練武場。
周十六兩眼發直,俊秀的臉煞白,望著場內對打的塵土飛揚的兩人,哆嗦了一下,喃喃道“堂哥真是大伯親生兒子嗎”
“你這孩子胡說什么呢”蕭洛蘭聽著十六口無遮攔的話,輕瞪了他一眼。
“真是狗嘴里吐不出象牙來,阿兄當然是阿爹的親生兒子了。”蕭晴雪就不客氣多了,對十六翻了個白眼,直接懟道。
“那為啥伯父還能下這么重的手。”周十六臉都扭曲了,要知道堂哥病可是才好一天啊,就被伯父拖到練武場了,他們周家以武發家,家族兒郎們或多或少都習武,連他爹他哥們早上起來也要耍一通,可是可是
誰家練武用重劍啊周十六心里吶喊,只覺得那把巨闕劍在伯父手上如虎添翼,劍聲呼嘯如雷,重若萬鈞,不由衷心佩服堂哥的閃躲能力,這玩意碰到一下,不得吐血啊
周慎之躺在地上,氣喘吁吁的用幽州刀格擋住巨闕劍刃,手背青筋暴起,額頭上都是汗,繞是如此,巨闕劍還是一寸寸壓了下來。
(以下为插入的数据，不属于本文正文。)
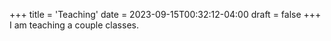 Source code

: +++
title = 'Teaching'
date = 2023-09-15T00:32:12-04:00
draft = false
+++
I am teaching a couple classes. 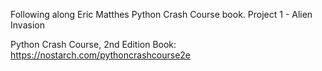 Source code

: Following along Eric Matthes Python Crash Course book. Project 1 - Alien Invasion

Python Crash Course, 2nd Edition Book:
https://nostarch.com/pythoncrashcourse2e
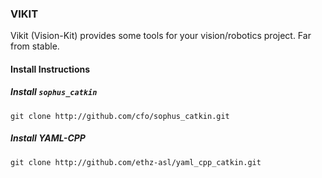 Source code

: ### VIKIT

Vikit (Vision-Kit) provides some tools for your vision/robotics project.
Far from stable.

#### Install Instructions

##### Install `sophus_catkin`

    git clone http://github.com/cfo/sophus_catkin.git

##### Install YAML-CPP

    git clone http://github.com/ethz-asl/yaml_cpp_catkin.git
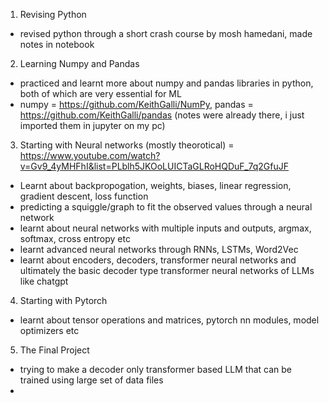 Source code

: 1. Revising Python
- revised python through a short crash course by mosh hamedani, made notes in notebook


2. Learning Numpy and Pandas
- practiced and learnt more about numpy and pandas libraries in python, both of which are very essential for ML
- numpy = https://github.com/KeithGalli/NumPy, pandas = https://github.com/KeithGalli/pandas (notes were already there, i just imported them in jupyter on my pc)


3. Starting with Neural networks (mostly theorotical) = https://www.youtube.com/watch?v=Gv9_4yMHFhI&list=PLblh5JKOoLUICTaGLRoHQDuF_7q2GfuJF
- Learnt about backpropogation, weights, biases, linear regression, gradient descent, loss function
- predicting a squiggle/graph to fit the observed values through a neural network
- learnt about neural networks with multiple inputs and outputs, argmax, softmax, cross entropy etc
- learnt advanced neural networks through RNNs, LSTMs, Word2Vec
- learnt about encoders, decoders, transformer neural networks and ultimately the basic decoder type transformer neural networks of LLMs like chatgpt


4. Starting with Pytorch
- learnt about tensor operations and matrices, pytorch nn modules, model optimizers etc

5. The Final Project
- trying to make a decoder only transformer based LLM that can be trained using large set of data files
- 
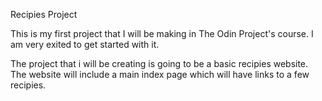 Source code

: Recipies Project

This is my first project that I will be making in The Odin Project's course. I am very exited to get started with it.

The project that i will be creating is going to be a basic recipies website. The website will include a main index page which will have links to a few recipies. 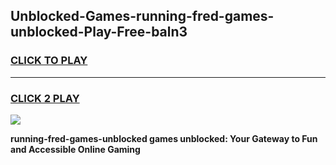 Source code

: 
## Unblocked-Games-running-fred-games-unblocked-Play-Free-baln3
<h3>
<a href="https://premium76.site?title=running-fred-games-unblocked&ref=18A">CLICK TO PLAY</a></h3>
<hr>

<h3>
<a href="https://premium76.site?title=running-fred-games-unblocked&ref=18A">CLICK 2 PLAY</a>
  
</h3>

<a href="https://premium76.site?title=running-fred-games-unblocked&ref=18A"><img src="https://clearcache.store/games.png"></a>


**running-fred-games-unblocked games unblocked: Your Gateway to Fun and Accessible Online Gaming**
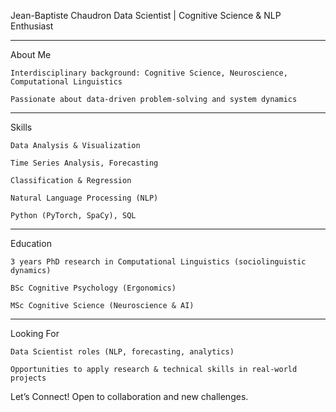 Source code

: Jean-Baptiste Chaudron
Data Scientist | Cognitive Science & NLP Enthusiast

--- 
About Me

    Interdisciplinary background: Cognitive Science, Neuroscience, Computational Linguistics

    Passionate about data-driven problem-solving and system dynamics

---
Skills

    Data Analysis & Visualization

    Time Series Analysis, Forecasting

    Classification & Regression

    Natural Language Processing (NLP)

    Python (PyTorch, SpaCy), SQL
---
Education

    3 years PhD research in Computational Linguistics (sociolinguistic dynamics)
    
    BSc Cognitive Psychology (Ergonomics)

    MSc Cognitive Science (Neuroscience & AI)
    
---
Looking For

    Data Scientist roles (NLP, forecasting, analytics)

    Opportunities to apply research & technical skills in real-world projects

Let’s Connect!
Open to collaboration and new challenges.

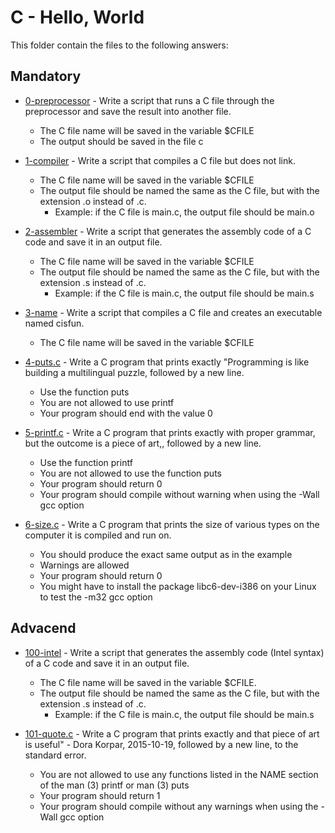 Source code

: # C - Hello, World

This folder contain the files to the following answers:

## Mandatory
 - [0-preprocessor](https://github.com/JefferMarcelino/alx-low_level_programming/edit/main/0x00-hello_world/0-preprocessor) - Write a script that runs a C file through the preprocessor and save the result into another file.
    - The C file name will be saved in the variable $CFILE
    - The output should be saved in the file c
 
 - [1-compiler](https://github.com/JefferMarcelino/alx-low_level_programming/edit/main/0x00-hello_world/1-compiler) - Write a script that compiles a C file but does not link.
    - The C file name will be saved in the variable $CFILE
    - The output file should be named the same as the C file, but with the extension .o instead of .c. 
        - Example: if the C file is main.c, the output file should be main.o

 - [2-assembler](https://github.com/JefferMarcelino/alx-low_level_programming/edit/main/0x00-hello_world/2-assembler) - Write a script that generates the assembly code of a C code and save it in an output file.
    - The C file name will be saved in the variable $CFILE
    - The output file should be named the same as the C file, but with the extension .s instead of .c. 
        - Example: if the C file is main.c, the output file should be main.s
 
 - [3-name](https://github.com/JefferMarcelino/alx-low_level_programming/edit/main/0x00-hello_world/3-name) - Write a script that compiles a C file and creates an executable named cisfun.
    - The C file name will be saved in the variable $CFILE

 - [4-puts.c](https://github.com/JefferMarcelino/alx-low_level_programming/edit/main/0x00-hello_world/4-puts.c) - Write a C program that prints exactly "Programming is like building a multilingual puzzle, followed by a new line.
    - Use the function puts
    - You are not allowed to use printf
    - Your program should end with the value 0
 
 - [5-printf.c](https://github.com/JefferMarcelino/alx-low_level_programming/edit/main/0x00-hello_world/5-printf.c) - Write a C program that prints exactly with proper grammar, but the outcome is a piece of art,, followed by a new line.
    - Use the function printf
    - You are not allowed to use the function puts
    - Your program should return 0
    - Your program should compile without warning when using the -Wall gcc option
 
 - [6-size.c](https://github.com/JefferMarcelino/alx-low_level_programming/edit/main/0x00-hello_world/6-size.c) - Write a C program that prints the size of various types on the computer it is compiled and run on.
    - You should produce the exact same output as in the example
    - Warnings are allowed
    - Your program should return 0
    - You might have to install the package libc6-dev-i386 on your Linux to test the -m32 gcc option
 
## Advacend
- [100-intel](https://github.com/JefferMarcelino/alx-low_level_programming/edit/main/0x00-hello_world/100-intel) - Write a script that generates the assembly code (Intel syntax) of a C code and save it in an output file.
    - The C file name will be saved in the variable $CFILE.
    - The output file should be named the same as the C file, but with the extension .s instead of .c. 
        - Example: if the C file is main.c, the output file should be main.s

- [101-quote.c](https://github.com/JefferMarcelino/alx-low_level_programming/edit/main/0x00-hello_world/101-quote.c) - Write a C program that prints exactly and that piece of art is useful" - Dora Korpar, 2015-10-19, followed by a new line, to the standard error.
    - You are not allowed to use any functions listed in the NAME section of the man (3) printf or man (3) puts
    - Your program should return 1
    - Your program should compile without any warnings when using the -Wall gcc option
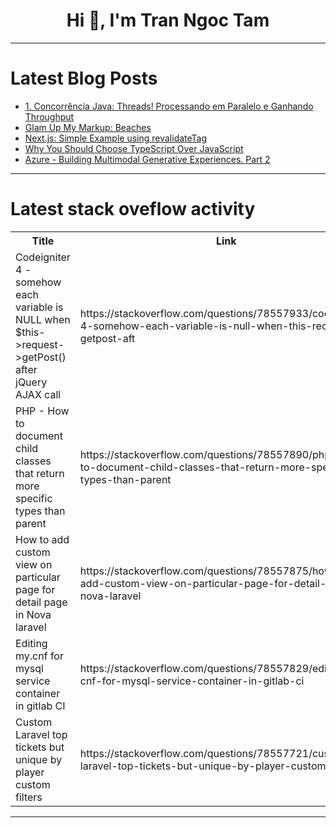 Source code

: <h1 align="center">Hi 👋, I'm Tran Ngoc Tam</h1>

---

# Latest Blog Posts 
<!-- BLOG-POST-LIST:START -->
- [1. Concorrência Java: Threads! Processando em Paralelo e Ganhando Throughput](https://dev.to/kauegatto/1-concorrencia-java-threads-processando-em-paralelo-e-ganhando-throughput-426)
- [Glam Up My Markup: Beaches](https://dev.to/altafsyah/glam-up-my-markup-beaches-4hfg)
- [Next.js: Simple Example using revalidateTag](https://dev.to/jonathan-dev/nextjs-simple-example-using-revalidatetag-41f5)
- [Why You Should Choose TypeScript Over JavaScript](https://dev.to/vyan/why-you-should-choose-typescript-over-javascript-d5m)
- [Azure - Building Multimodal Generative Experiences. Part 2](https://dev.to/manjunani/azure-building-multimodal-generative-experiences-part-2-i3)
<!-- BLOG-POST-LIST:END -->

---

# Latest stack oveflow activity
<table>
  <tr><th>Title</th><th>Link</th></tr>
  <!-- STACKOVERFLOW:START --><tr><td>Codeigniter 4 - somehow each variable is NULL when $this-&gt;request-&gt;getPost&lpar;&rpar; after jQuery AJAX call</td><td>https://stackoverflow.com/questions/78557933/codeigniter-4-somehow-each-variable-is-null-when-this-request-getpost-aft</td></tr><tr><td>PHP - How to document child classes that return more specific types than parent</td><td>https://stackoverflow.com/questions/78557890/php-how-to-document-child-classes-that-return-more-specific-types-than-parent</td></tr><tr><td>How to add custom view on particular page for detail page in Nova laravel</td><td>https://stackoverflow.com/questions/78557875/how-to-add-custom-view-on-particular-page-for-detail-page-in-nova-laravel</td></tr><tr><td>Editing my.cnf for mysql service container in gitlab CI</td><td>https://stackoverflow.com/questions/78557829/editing-my-cnf-for-mysql-service-container-in-gitlab-ci</td></tr><tr><td>Custom Laravel top tickets but unique by player custom filters</td><td>https://stackoverflow.com/questions/78557721/custom-laravel-top-tickets-but-unique-by-player-custom-filters</td></tr><!-- STACKOVERFLOW:END -->
</table>

---


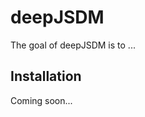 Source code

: 
# deepJSDM

<!-- badges: start -->
<!-- badges: end -->

The goal of deepJSDM is to ...

## Installation

Coming soon...
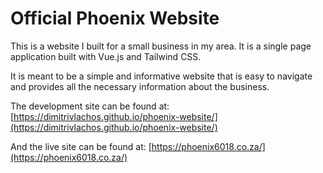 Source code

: # Official Phoenix Website

This is a website I built for a small business in my area. It is a single page application built with Vue.js and Tailwind CSS.

It is meant to be a simple and informative website that is easy to navigate and provides all the necessary information about the business.

The development site can be found at: [https://dimitrivlachos.github.io/phoenix-website/](https://dimitrivlachos.github.io/phoenix-website/)

And the live site can be found at: [https://phoenix6018.co.za/](https://phoenix6018.co.za/)
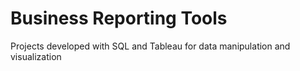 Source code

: # Business Reporting Tools
Projects developed with SQL and Tableau for data manipulation and visualization
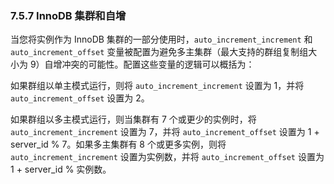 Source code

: ### 7.5.7 InnoDB 集群和自增

当您将实例作为 InnoDB 集群的一部分使用时，`auto_increment_increment` 和 `auto_increment_offset` 变量被配置为避免多主集群（最大支持的群组复制组大小为 9）自增冲突的可能性。配置这些变量的逻辑可以概括为：

如果群组以单主模式运行，则将 `auto_increment_increment` 设置为 1，并将 `auto_increment_offset` 设置为 2。

如果群组以多主模式运行，则当集群有 7 个或更少的实例时，将 `auto_increment_increment` 设置为 7，并将 `auto_increment_offset` 设置为 1 + server_id % 7。如果多主集群有 8 个或更多实例，则将 `auto_increment_increment` 设置为实例数，并将 `auto_increment_offset` 设置为 1 + server_id % 实例数。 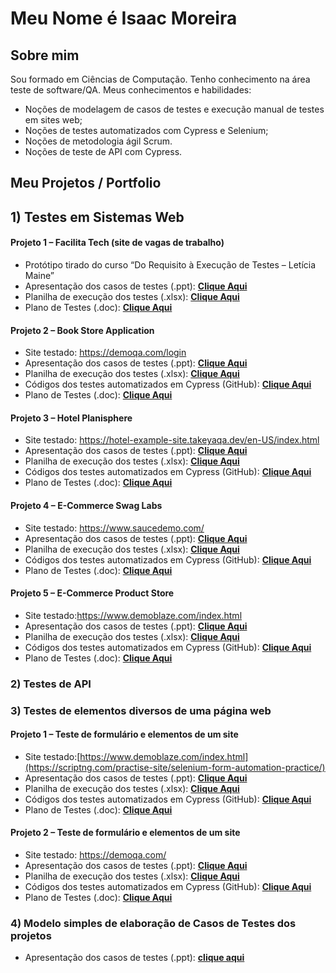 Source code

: # Meu Nome é Isaac Moreira

## Sobre mim
Sou formado em Ciências de Computação. Tenho conhecimento na área teste de software/QA. Meus conhecimentos e habilidades:
* Noções de modelagem de casos de testes e execução manual de testes em sites web;
* Noções de testes automatizados com Cypress e Selenium;
* Noções de metodologia ágil Scrum.
* Noções de teste de API com Cypress.

## Meu Projetos / Portfolio
## 1) Testes em Sistemas Web 
#### Projeto 1 – Facilita Tech (site de vagas de trabalho)
* Protótipo tirado do curso “Do Requisito à Execução de Testes – Letícia Maine”
* Apresentação dos casos de testes (.ppt): [**Clique Aqui**]( url )
* Planilha de execução dos testes (.xlsx): [**Clique Aqui**]( url )
* Plano de Testes (.doc): [**Clique Aqui**]( url )

#### Projeto 2 – Book Store Application
*	Site testado: https://demoqa.com/login
* Apresentação dos casos de testes (.ppt): [**Clique Aqui**]( url )
* Planilha de execução dos testes (.xlsx): [**Clique Aqui**]( url )
* Códigos dos testes automatizados em Cypress (GitHub): [**Clique Aqui**]( url )
* Plano de Testes (.doc): [**Clique Aqui**]( url )

#### Projeto 3 – Hotel Planisphere
*	Site testado: https://hotel-example-site.takeyaqa.dev/en-US/index.html
* Apresentação dos casos de testes (.ppt): [**Clique Aqui**]( url )
* Planilha de execução dos testes (.xlsx): [**Clique Aqui**]( url )
* Códigos dos testes automatizados em Cypress (GitHub): [**Clique Aqui**]( url )
* Plano de Testes (.doc): [**Clique Aqui**]( url )

#### Projeto 4 – E-Commerce Swag Labs
*	Site testado: https://www.saucedemo.com/
* Apresentação dos casos de testes (.ppt): [**Clique Aqui**]( url )
* Planilha de execução dos testes (.xlsx): [**Clique Aqui**]( url )
* Códigos dos testes automatizados em Cypress (GitHub): [**Clique Aqui**]( url )
* Plano de Testes (.doc): [**Clique Aqui**]( url )

#### Projeto 5 – E-Commerce Product Store
* Site testado:https://www.demoblaze.com/index.html
* Apresentação dos casos de testes (.ppt): [**Clique Aqui**]( url )
* Planilha de execução dos testes (.xlsx): [**Clique Aqui**]( url )
* Códigos dos testes automatizados em Cypress (GitHub): [**Clique Aqui**]( url )
* Plano de Testes (.doc): [**Clique Aqui**]( url )

### 2) Testes de API 

### 3) Testes de elementos diversos de uma página web

#### Projeto 1 – Teste de formulário e elementos de um site
* Site testado:[https://www.demoblaze.com/index.html](https://scriptng.com/practise-site/selenium-form-automation-practice/)
* Apresentação dos casos de testes (.ppt): [**Clique Aqui**](https://scriptng.com/practise-site/selenium-form-automation-practice/)
* Planilha de execução dos testes (.xlsx): [**Clique Aqui**]( url )
* Códigos dos testes automatizados em Cypress (GitHub): [**Clique Aqui**]( url )
* Plano de Testes (.doc): [**Clique Aqui**]( url )

#### Projeto 2 – Teste de formulário e elementos de um site
* Site testado: https://demoqa.com/
* Apresentação dos casos de testes (.ppt): [**Clique Aqui**](https://demoqa.com/)
* Planilha de execução dos testes (.xlsx): [**Clique Aqui**]( url )
* Códigos dos testes automatizados em Cypress (GitHub): [**Clique Aqui**]( url )
* Plano de Testes (.doc): [**Clique Aqui**]( url )


### 4) Modelo simples de elaboração de Casos de Testes dos projetos
* Apresentação dos casos de testes (.ppt): [**clique aqui**](https://scriptng.com/practise-site/selenium-form-automation-practice/)  

  

  


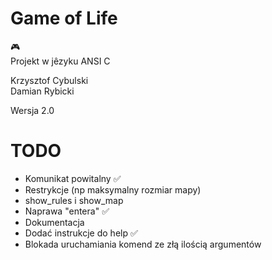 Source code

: # Game of Life

:video_game:  
Projekt w jêzyku ANSI C

Krzysztof Cybulski  
Damian Rybicki

Wersja 2.0

# TODO
* Komunikat powitalny :white_check_mark:
* Restrykcje (np maksymalny rozmiar mapy)
* show_rules i show_map
* Naprawa "entera" :white_check_mark:
* Dokumentacja
* Dodać instrukcje do help :white_check_mark:
* Blokada uruchamiania komend ze złą ilością argumentów
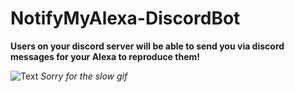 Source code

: # NotifyMyAlexa-DiscordBot
**Users on your discord server will be able to send you via discord messages for your Alexa to reproduce them!**

![Text](https://s10.gifyu.com/images/2022-01-20-21-00-44.gif)
*Sorry for the slow gif*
周緒握劍的手腕迅速擰轉,劍身一抖,原先輕飄飄的攻勢突然聲勢暴漲,伴隨著金鐵交戈聲,巨闕沉鈍的劍尖斜擦過刀身,劈了下來。
周十六立刻站了起來。
蕭洛蘭臉色一白,被嚇了一跳,蕭晴雪連忙大喊一聲“阿爹”
灰塵散去,周慎之已經懶驢打滾滾到了一旁,雖然不雅觀,但幸好還是險之又險的避開了,他扭頭看向擦過耳側的劍尖,單手撐地,喘著氣,勉力支著幽州刀站了起來,臉色黑黑的,現在他的后背都是冷汗。
周緒笑道“還打不打了”
周慎之望著父親戲謔的眼神,悶聲道“不打了。”他的手臂被巨闕傳來的巨大力道震的發酸麻痛,心里愈發郁悶。
“明天還來不來”周緒收起巨闕。
蕭洛蘭疾步上前,后又緩了緩腳步,對著周宗主嗔怪道“慎之病剛好,過兩天再陪你練武。”
聽著夫人一錘定音的語氣,如果再不識相恐會生氣,周緒打了個哈哈“就聽夫人的。”
蕭洛蘭仔細看了一圈慎之,發現除了衣物上有些灰塵,其余的倒還好,精神頭也不錯,她笑道“好了,練武也練過了,我們一起去吃午飯吧,晴雪早就等急了。”
蕭晴雪嗯嗯點頭“我肚子現在餓的咕咕叫。”
周緒哈哈大笑,大掌拍在女兒的肩膀上“走,走,為父帶你吃好吃的。”一邊走一邊詢問女兒在府衙當值有沒有遇到什么問題。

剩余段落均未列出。